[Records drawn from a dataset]

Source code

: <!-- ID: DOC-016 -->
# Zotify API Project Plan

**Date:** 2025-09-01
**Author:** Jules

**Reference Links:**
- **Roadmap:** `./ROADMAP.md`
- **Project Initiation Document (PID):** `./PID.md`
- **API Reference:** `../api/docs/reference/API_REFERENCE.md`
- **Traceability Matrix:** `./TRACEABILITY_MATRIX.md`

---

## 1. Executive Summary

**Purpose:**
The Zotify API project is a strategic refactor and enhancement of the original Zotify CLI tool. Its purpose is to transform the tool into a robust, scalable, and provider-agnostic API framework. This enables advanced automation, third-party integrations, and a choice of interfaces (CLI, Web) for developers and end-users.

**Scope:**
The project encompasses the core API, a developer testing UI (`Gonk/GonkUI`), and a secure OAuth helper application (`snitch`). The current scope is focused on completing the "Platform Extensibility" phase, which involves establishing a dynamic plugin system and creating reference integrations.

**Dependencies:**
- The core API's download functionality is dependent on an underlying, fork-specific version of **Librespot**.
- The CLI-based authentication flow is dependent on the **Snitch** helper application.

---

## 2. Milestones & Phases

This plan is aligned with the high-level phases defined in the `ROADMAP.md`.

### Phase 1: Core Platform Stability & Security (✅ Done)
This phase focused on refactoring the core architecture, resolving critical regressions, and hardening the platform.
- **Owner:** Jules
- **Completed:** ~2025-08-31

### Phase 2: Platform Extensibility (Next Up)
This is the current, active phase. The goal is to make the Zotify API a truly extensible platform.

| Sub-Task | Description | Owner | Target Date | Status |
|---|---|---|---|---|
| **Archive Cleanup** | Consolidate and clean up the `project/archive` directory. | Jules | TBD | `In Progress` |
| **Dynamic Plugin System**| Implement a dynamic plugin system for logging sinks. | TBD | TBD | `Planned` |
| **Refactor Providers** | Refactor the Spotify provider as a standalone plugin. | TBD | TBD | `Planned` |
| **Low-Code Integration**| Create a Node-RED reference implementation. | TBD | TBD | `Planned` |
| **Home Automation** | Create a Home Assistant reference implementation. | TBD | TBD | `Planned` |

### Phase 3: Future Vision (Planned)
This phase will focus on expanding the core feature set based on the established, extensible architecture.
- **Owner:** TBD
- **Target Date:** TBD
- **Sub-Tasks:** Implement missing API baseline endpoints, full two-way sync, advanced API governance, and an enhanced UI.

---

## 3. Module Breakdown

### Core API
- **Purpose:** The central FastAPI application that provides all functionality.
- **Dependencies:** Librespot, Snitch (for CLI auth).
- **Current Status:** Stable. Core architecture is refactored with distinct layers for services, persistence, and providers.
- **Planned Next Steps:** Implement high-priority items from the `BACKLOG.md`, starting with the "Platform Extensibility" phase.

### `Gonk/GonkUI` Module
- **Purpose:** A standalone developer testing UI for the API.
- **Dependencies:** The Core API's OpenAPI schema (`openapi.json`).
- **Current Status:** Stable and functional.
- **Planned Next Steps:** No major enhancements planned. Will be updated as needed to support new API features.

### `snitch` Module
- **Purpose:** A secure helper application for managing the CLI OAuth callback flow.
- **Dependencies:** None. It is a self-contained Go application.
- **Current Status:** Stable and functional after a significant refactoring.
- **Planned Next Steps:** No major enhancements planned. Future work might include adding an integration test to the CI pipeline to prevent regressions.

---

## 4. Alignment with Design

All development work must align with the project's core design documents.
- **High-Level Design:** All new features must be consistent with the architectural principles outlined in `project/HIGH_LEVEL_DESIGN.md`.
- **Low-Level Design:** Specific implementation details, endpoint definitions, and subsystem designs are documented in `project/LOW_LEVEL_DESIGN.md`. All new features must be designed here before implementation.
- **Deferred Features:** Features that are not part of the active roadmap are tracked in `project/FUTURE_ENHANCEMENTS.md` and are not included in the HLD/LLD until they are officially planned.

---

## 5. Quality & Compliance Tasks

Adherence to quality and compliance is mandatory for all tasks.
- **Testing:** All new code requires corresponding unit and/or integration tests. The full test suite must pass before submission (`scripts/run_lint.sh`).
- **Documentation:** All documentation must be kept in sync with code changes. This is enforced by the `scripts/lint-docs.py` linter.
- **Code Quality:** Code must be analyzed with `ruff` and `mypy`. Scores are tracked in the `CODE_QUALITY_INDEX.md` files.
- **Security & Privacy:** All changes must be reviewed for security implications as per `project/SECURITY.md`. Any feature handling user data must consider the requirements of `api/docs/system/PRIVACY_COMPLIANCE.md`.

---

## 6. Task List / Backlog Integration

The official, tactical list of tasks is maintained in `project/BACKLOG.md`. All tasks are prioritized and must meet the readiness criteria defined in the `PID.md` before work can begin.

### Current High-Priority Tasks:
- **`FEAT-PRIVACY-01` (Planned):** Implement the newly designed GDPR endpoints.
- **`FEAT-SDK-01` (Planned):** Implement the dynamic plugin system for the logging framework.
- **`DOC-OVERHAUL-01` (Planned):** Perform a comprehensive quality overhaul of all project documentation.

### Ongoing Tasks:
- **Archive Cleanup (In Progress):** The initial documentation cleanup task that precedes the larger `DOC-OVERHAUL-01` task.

▸ INSTRUCTIONS TO FOLLOW:
Extract exactly and only the lines above from the line containing "- **Purpose:** A secure" through the line containing "- **Current Status:** Stable and functional after", both end lines included.

▸ RESULT OF THE TASK:
- **Purpose:** A secure helper application for managing the CLI OAuth callback flow.
- **Dependencies:** None. It is a self-contained Go application.
- **Current Status:** Stable and functional after a significant refactoring.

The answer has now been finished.